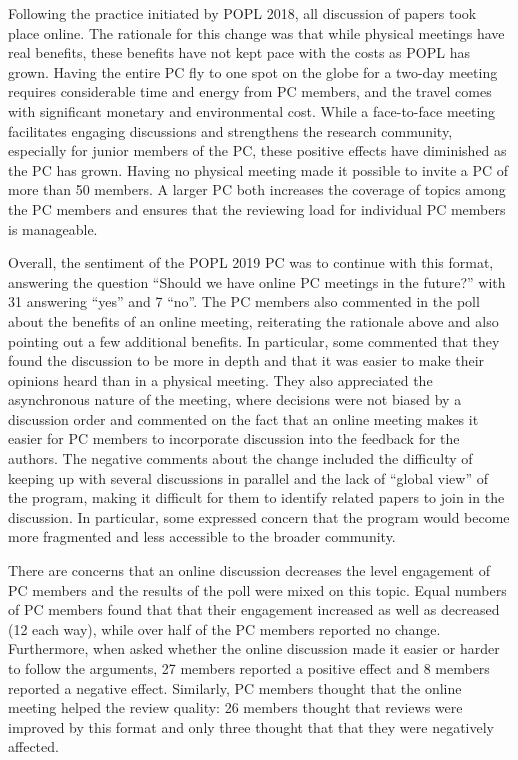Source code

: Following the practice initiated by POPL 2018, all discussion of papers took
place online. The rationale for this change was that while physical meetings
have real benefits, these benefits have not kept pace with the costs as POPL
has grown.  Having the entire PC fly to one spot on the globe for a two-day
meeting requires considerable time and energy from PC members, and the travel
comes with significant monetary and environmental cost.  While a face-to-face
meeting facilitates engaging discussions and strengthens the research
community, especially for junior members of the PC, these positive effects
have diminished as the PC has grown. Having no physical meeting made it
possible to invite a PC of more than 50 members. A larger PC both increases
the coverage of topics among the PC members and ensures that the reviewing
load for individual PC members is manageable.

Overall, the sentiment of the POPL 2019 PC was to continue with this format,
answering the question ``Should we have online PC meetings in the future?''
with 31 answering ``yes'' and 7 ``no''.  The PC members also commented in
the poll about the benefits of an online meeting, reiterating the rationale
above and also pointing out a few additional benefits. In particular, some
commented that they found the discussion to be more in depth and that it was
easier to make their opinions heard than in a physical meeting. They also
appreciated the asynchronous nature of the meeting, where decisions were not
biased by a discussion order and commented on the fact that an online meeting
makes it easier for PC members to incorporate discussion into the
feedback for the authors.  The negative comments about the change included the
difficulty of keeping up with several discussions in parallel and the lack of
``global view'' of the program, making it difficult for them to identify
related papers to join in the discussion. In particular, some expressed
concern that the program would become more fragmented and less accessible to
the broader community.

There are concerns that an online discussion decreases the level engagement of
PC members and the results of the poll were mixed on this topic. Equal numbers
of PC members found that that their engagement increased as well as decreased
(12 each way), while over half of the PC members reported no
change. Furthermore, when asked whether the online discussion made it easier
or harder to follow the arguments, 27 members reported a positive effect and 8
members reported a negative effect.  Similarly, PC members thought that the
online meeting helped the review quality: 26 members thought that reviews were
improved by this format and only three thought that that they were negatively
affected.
==
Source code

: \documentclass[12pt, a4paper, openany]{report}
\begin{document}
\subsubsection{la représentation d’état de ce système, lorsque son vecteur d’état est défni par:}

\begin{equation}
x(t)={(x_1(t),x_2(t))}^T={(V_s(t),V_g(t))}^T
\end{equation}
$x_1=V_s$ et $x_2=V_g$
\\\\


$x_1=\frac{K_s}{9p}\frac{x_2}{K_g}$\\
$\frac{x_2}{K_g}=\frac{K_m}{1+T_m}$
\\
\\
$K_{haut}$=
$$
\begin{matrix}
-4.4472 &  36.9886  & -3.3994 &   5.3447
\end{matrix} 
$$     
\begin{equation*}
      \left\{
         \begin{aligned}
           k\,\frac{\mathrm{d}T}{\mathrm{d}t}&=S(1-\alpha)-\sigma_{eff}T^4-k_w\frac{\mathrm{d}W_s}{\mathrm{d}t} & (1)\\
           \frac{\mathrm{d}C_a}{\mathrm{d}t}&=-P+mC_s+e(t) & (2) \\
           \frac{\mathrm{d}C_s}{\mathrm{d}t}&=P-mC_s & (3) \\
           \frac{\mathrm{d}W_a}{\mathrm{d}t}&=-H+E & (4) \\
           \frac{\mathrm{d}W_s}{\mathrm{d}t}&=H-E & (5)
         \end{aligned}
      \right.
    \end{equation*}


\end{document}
==
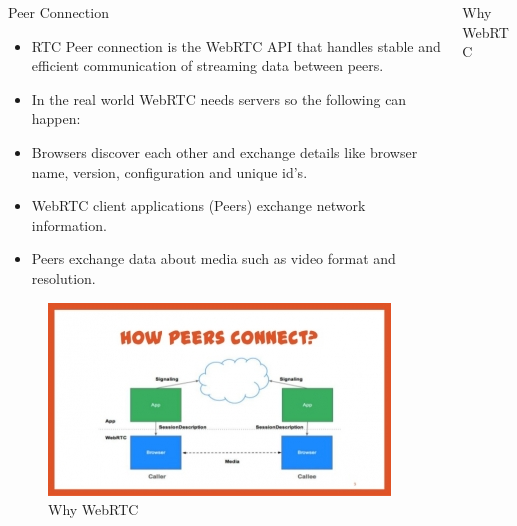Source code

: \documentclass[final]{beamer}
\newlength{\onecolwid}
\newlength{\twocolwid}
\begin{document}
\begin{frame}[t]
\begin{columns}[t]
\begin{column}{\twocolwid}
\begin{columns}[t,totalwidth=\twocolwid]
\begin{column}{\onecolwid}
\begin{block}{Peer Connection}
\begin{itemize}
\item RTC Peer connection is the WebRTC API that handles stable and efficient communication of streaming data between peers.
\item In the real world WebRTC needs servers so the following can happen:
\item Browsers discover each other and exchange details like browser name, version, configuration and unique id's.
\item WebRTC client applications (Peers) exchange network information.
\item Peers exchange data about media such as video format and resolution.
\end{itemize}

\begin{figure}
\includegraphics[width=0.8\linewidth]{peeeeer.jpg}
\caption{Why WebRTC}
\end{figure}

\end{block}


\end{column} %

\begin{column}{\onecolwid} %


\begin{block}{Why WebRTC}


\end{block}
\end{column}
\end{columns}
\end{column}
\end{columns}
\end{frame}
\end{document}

ABOUT THIS TASK: Take the records above and return, word for word, only the lines that fall from the line with "or harder to" to the line with "online meeting helped", both of them included.

THE ANSWER:
or harder to follow the arguments, 27 members reported a positive effect and 8
members reported a negative effect.  Similarly, PC members thought that the
online meeting helped the review quality: 26 members thought that reviews were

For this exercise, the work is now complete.